[What is required]
Only the lines with the string "create" are needed; return each of them from the entries below.

[Working data]

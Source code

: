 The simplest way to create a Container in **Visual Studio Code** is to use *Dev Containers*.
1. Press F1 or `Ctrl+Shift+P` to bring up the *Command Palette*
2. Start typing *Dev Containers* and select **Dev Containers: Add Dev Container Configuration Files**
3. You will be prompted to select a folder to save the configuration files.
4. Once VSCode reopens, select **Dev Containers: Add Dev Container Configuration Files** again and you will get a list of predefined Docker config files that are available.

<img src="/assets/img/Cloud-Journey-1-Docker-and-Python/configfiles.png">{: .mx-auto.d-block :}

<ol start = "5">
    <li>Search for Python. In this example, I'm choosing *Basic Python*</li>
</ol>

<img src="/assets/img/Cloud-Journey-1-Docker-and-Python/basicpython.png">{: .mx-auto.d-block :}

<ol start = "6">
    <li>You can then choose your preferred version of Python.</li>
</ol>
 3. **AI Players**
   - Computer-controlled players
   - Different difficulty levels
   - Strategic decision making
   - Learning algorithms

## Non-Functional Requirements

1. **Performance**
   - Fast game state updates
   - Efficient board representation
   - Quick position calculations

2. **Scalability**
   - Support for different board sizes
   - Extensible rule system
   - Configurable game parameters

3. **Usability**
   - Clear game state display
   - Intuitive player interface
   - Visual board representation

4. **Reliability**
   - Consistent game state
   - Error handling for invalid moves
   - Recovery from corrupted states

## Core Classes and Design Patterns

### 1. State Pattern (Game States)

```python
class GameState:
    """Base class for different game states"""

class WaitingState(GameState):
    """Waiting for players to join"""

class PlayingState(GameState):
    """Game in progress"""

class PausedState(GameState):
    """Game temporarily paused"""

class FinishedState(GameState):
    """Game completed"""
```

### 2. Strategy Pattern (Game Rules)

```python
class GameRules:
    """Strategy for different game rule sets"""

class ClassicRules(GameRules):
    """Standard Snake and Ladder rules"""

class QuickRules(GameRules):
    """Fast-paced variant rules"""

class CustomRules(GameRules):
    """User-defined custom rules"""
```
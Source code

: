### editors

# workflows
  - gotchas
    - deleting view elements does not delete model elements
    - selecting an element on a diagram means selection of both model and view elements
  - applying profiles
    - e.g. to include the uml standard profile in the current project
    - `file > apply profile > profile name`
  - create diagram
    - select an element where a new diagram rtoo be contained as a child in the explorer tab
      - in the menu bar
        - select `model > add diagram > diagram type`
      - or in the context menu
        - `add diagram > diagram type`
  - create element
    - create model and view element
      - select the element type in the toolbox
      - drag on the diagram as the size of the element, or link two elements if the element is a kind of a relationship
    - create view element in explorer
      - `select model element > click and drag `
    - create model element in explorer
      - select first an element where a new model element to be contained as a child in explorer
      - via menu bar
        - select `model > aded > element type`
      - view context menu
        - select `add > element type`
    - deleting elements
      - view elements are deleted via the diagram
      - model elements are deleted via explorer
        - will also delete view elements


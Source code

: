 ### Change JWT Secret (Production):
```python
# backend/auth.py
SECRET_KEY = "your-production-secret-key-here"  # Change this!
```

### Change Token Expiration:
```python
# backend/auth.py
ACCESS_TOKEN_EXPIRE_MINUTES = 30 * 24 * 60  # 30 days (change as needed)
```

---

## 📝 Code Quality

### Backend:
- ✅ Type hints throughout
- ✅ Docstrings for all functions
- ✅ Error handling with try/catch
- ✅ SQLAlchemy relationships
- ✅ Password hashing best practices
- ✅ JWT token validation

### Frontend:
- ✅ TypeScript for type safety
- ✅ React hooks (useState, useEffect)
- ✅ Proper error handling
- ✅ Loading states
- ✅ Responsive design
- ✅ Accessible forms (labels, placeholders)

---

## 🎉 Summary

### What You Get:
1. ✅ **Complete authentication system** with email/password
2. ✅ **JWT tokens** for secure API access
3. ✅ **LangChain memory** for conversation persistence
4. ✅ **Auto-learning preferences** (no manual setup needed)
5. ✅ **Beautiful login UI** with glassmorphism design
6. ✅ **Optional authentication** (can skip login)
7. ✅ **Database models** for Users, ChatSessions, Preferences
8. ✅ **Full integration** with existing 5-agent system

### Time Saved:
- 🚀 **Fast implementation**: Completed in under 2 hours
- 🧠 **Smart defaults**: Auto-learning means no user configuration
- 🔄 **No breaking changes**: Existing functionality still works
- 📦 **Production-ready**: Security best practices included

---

[Problem solution]
: The simplest way to create a Container in **Visual Studio Code** is to use *Dev Containers*.
  - create diagram
  - create element
    - create model and view element
    - create view element in explorer
    - create model element in explorer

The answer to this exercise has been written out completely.